The last ten days of the legislature

Parliament opens a long and final plenary session on Monday as parties rush through candidates

"This legislature has no more political course. It is coming to an end". Almost a year after Quim Torra uttered these words, and when three months ago he was disqualified as President of the Generalitat, the legislature is - now - about to end. On December 22nd Parliament will be dissolved and the acting President, Pere Aragonès, will sign the decree of convocation of the elections. These elections, if the pandemic does not worsen in an extreme way, will be held on February 14th. From this Saturday on, then, there are ten days left until the end of the twelfth autonomic legislature. During this period, exceptionally, there will be no changes in the Government, which has already been in office since Torra was convicted and which, with the covid-19 crisis as its main challenge, will continue as an interim government until a new government is formed after the elections.

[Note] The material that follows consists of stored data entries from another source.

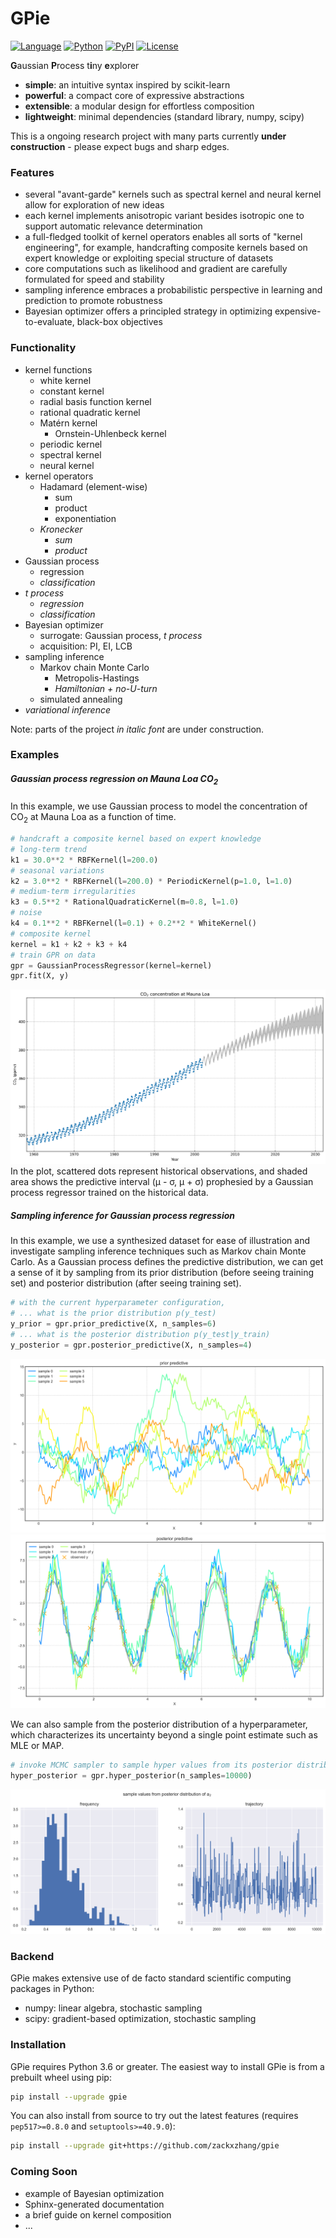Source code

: # GPie
[![Language](https://img.shields.io/github/languages/top/zackxzhang/gpie)](https://github.com/zackxzhang/gpie)
[![Python](https://img.shields.io/pypi/pyversions/gpie)](https://www.python.org)
[![PyPI](https://img.shields.io/pypi/v/gpie)](https://pypi.python.org/pypi/gpie)
[![License](https://img.shields.io/github/license/zackxzhang/gpie)](https://opensource.org/licenses/BSD-3-Clause)

**G**aussian **P**rocess t**i**ny **e**xplorer

- **simple**: an intuitive syntax inspired by scikit-learn
- **powerful**: a compact core of expressive abstractions
- **extensible**: a modular design for effortless composition
- **lightweight**: minimal dependencies (standard library, numpy, scipy)

This is a ongoing research project with many parts currently **under construction** - please expect bugs and sharp edges.


### Features

- several "avant-garde" kernels such as spectral kernel and neural kernel allow for exploration of new ideas
- each kernel implements anisotropic variant besides isotropic one to support automatic relevance determination
- a full-fledged toolkit of kernel operators enables all sorts of "kernel engineering", for example, handcrafting composite kernels based on expert knowledge or exploiting special structure of datasets
- core computations such as likelihood and gradient are carefully formulated for speed and stability
- sampling inference embraces a probabilistic perspective in learning and prediction to promote robustness
- Bayesian optimizer offers a principled strategy in optimizing expensive-to-evaluate, black-box objectives


### Functionality
- kernel functions
    - white kernel
    - constant kernel
    - radial basis function kernel
    - rational quadratic kernel
    - Matérn kernel
        - Ornstein-Uhlenbeck kernel
    - periodic kernel
    - spectral kernel
    - neural kernel
- kernel operators
    - Hadamard (element-wise)
        - sum
        - product
        - exponentiation
    - *Kronecker*
        - *sum*
        - *product*
- Gaussian process
    - regression
    - *classification*
- *t process*
    - *regression*
    - *classification*
- Bayesian optimizer
    - surrogate: Gaussian process, *t process*
    - acquisition: PI, EI, LCB
- sampling inference
    - Markov chain Monte Carlo
        - Metropolis-Hastings
        - *Hamiltonian + no-U-turn*
    - simulated annealing
- *variational inference*

Note: parts of the project *in italic font* are under construction.


### Examples

##### Gaussian process regression on Mauna Loa CO<sub>2</sub>

In this example, we use Gaussian process to model the concentration of CO<sub>2</sub> at Mauna Loa as a function of time.
```python
# handcraft a composite kernel based on expert knowledge
# long-term trend
k1 = 30.0**2 * RBFKernel(l=200.0)
# seasonal variations
k2 = 3.0**2 * RBFKernel(l=200.0) * PeriodicKernel(p=1.0, l=1.0)
# medium-term irregularities
k3 = 0.5**2 * RationalQuadraticKernel(m=0.8, l=1.0)
# noise
k4 = 0.1**2 * RBFKernel(l=0.1) + 0.2**2 * WhiteKernel()
# composite kernel
kernel = k1 + k2 + k3 + k4
# train GPR on data
gpr = GaussianProcessRegressor(kernel=kernel)
gpr.fit(X, y)
```
![alt text](./examples/mauna-loa-co2.png)
In the plot, scattered dots represent historical observations, and shaded area shows the predictive interval (μ - σ, μ + σ) prophesied by a Gaussian process regressor trained on the historical data.

##### Sampling inference for Gaussian process regression

In this example, we use a synthesized dataset for ease of illustration and investigate sampling inference techniques such as Markov chain Monte Carlo. As a Gaussian process defines the predictive distribution, we can get a sense of it by sampling from its prior distribution (before seeing training set) and posterior distribution (after seeing training set).
```python
# with the current hyperparameter configuration,
# ... what is the prior distribution p(y_test)
y_prior = gpr.prior_predictive(X, n_samples=6)
# ... what is the posterior distribution p(y_test|y_train)
y_posterior = gpr.posterior_predictive(X, n_samples=4)
```
![alt text](./examples/prior-predictive.png)
![alt text](./examples/posterior-predictive.png)

We can also sample from the posterior distribution of a hyperparameter, which characterizes its uncertainty beyond a single point estimate such as MLE or MAP.
```python
# invoke MCMC sampler to sample hyper values from its posterior distribution
hyper_posterior = gpr.hyper_posterior(n_samples=10000)
```
![alt text](./examples/posterior-a2.png)


### Backend

GPie makes extensive use of de facto standard scientific computing packages in Python:

- numpy: linear algebra, stochastic sampling  
- scipy: gradient-based optimization, stochastic sampling


### Installation

GPie requires Python 3.6 or greater. The easiest way to install GPie is from a prebuilt wheel using pip:
```bash
pip install --upgrade gpie
```

You can also install from source to try out the latest features (requires `pep517>=0.8.0` and `setuptools>=40.9.0`):
```bash
pip install --upgrade git+https://github.com/zackxzhang/gpie
```


### Coming Soon
- example of Bayesian optimization
- Sphinx-generated documentation
- a brief guide on kernel composition
- ...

The last few weeks in Parliament have seen frenetic activity. When the term of office was set to expire at the beginning of October, the parties found themselves unable to pass around fifty laws in five plenary sessions. The last one will start on Monday at 3 p.m., and will begin with the umpteenth monographic debate that Ciudadanos has promoted in recent years: this time, on corruption. The plenary session, which will last until Friday evening, will also discuss the validation or repeal of three decree-laws and the debate and final vote on three bills and two proposals. One of them will serve to modify the law against gender-based violence (2008), incorporating the recognition of transgender women and the obligation for parties to have protocols against aggressions and harassment and to suspend or expel from membership anyone who commits these acts.

The text will go forward by broad consensus, and will also approve the motion for resolution agreed on Wednesday by JxCat, ERC and the CUP to demand to the Spanish Parliament an amnesty law for the victims of retaliation of the Catalan independence bid. In a legislature marked by disagreement over independence, this will be the last sign of almost non-existent unity, especially on the road to the elections. The pre-campaign will most likely color the plenary session, especially in the last control session of the acting government.

The Government's pending issues

The Government has to finish defining the holiday restrictions plan, or make effective the payment of freelancers' subsidies, among others. And all of this while JxCat and ERC face some thorny issues, such as the eventual file to Alfred Bosch for the case of harassment in Foreign Affairs, or the unfulfilled commitment to reduce the accusations in the trials in which the Generalitat has been present against independentist activists. The Government will also have to decide - depending on the epidemiological indicators - whether to maintain the date of the elections. The only certainty in this sense is that the legislature will then be over. It has ten days of life left.